I think this weekend made me realize that if I ever do retire, and get the chance to write, I’m going to have to have two homes. They need to be at least an hour or two apart. I visited my sister for a little Christmas shopping Saturday. I really enjoyed our visit but I also loved the time I spent on the drive there and back. Driving alone in the car is my best mind blogging time.
In the car I can think so clearly! I can write fiction, Cassie talks to me, and I have so many ideas I want to share with Nick. By the time I get home I know exactly what I want to write or how I want to explain myself to Nick. This time I spent most of the time writing a ‘fiction’ story that I guess I need to write just for him.
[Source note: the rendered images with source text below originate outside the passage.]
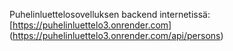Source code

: Puhelinluettelosovelluksen backend internetissä: [https://puhelinluettelo3.onrender.com] (https://puhelinluettelo3.onrender.com/api/persons)
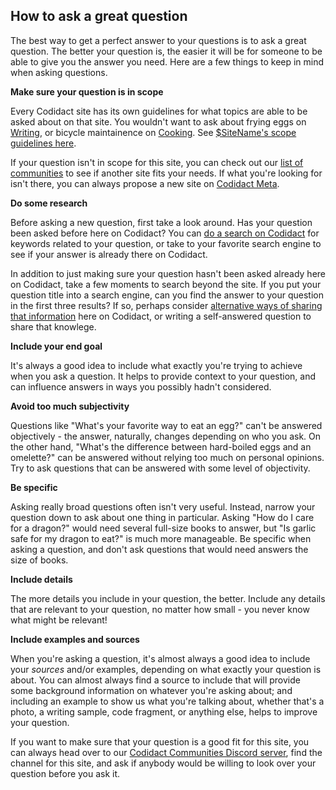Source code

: ## How to ask a great question

The best way to get a perfect answer to your questions is to ask a great question. The better your question is, the easier it will be for someone to be able to give you the answer you need. Here are a few things to keep in mind when asking questions.

**Make sure your question is in scope**

Every Codidact site has its own guidelines for what topics are able to be asked about on that site. You wouldn't want to ask about frying eggs on [Writing](https://writing.codidact.com), or bicycle maintainence on [Cooking](https://cooking.codidact.com). See [$SiteName's scope guidelines here](/help/scope).

If your question isn't in scope for this site, you can check out our [list of communities](https://codidact.com) to see if another site fits your needs. If what you're looking for isn't there, you can always propose a new site on [Codidact Meta](https://meta.codidact.com).

**Do some research**

Before asking a new question, first take a look around. Has your question been asked before here on Codidact? You can [do a search on Codidact](/help/search) for keywords related to your question, or take to your favorite search engine to see if your answer is already there on Codidact.

In addition to just making sure your question hasn't been asked already here on Codidact, take a few moments to search beyond the site. If you put your question title into a search engine, can you find the answer to your question in the first three results? If so, perhaps consider [alternative ways of sharing that information](/help/articles-blogs) here on Codidact, or writing a self-answered question to share that knowlege.

**Include your end goal**

It's always a good idea to include what exactly you're trying to achieve when you ask a question. It helps to provide context to your question, and can influence answers in ways you possibly hadn't considered.

**Avoid too much subjectivity**

Questions like "What's your favorite way to eat an egg?" can't be answered objectively - the answer, naturally, changes depending on who you ask. On the other hand, "What's the difference between hard-boiled eggs and an omelette?" can be answered without relying too much on personal opinions. Try to ask questions that can be answered with some level of objectivity.

**Be specific**

Asking really broad questions often isn't very useful. Instead, narrow your question down to ask about one thing in particular. Asking "How do I care for a dragon?" would need several full-size books to answer, but "Is garlic safe for my dragon to eat?" is much more manageable. Be specific when asking a question, and don't ask questions that would need answers the size of books.

**Include details**

The more details you include in your question, the better. Include any details that are relevant to your question, no matter how small - you never know what might be relevant!

**Include examples and sources**

When you're asking a question, it's almost always a good idea to include your *sources* and/or examples, depending on what exactly your question is about. You can almost always find a source to include that will provide some background information on whatever you're asking about; and including an example to show us what you're talking about, whether that's a photo, a writing sample, code fragment, or anything else, helps to improve your question.

If you want to make sure that your question is a good fit for this site, you can always head over to our [Codidact Communities Discord server](https://discord.gg/jwjUA26), find the channel for this site, and ask if anybody would be willing to look over your question before you ask it.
It’s my own fantasy view of what I wish he would do right now to help me with the weight problem before it gets totally and completely out of hand.
But often when I get home and to my keyboard I lose my nerve for what I want to tell Nick. I mean we’ve kinda let the whole spanking thing go except for fun and games. Do I really want to stir things up again? I don’t know. Letting go of it it’s relaxing in a way. There is no pressure on Nick this way – no trying to figure out any discipline. And no pressure on me or my ‘more tender than normal behind’ either! Part of me knows I do want it; I always have. But part of me says let it go because I won’t be driving myself (and Nick) crazy with it.
Now I have to decide, should I write the ‘story’? Do I have the guts to throw it out there again? I guess my two biggest fears are: 1. I’ll ask for what I need and Nick just won’t want to do it, or 2. I’ll ask for what I need and Nick will want to do it. And I’m not sure which of these fears causes me the most concern. Maybe I’ll just take the cowards way out and do nothing.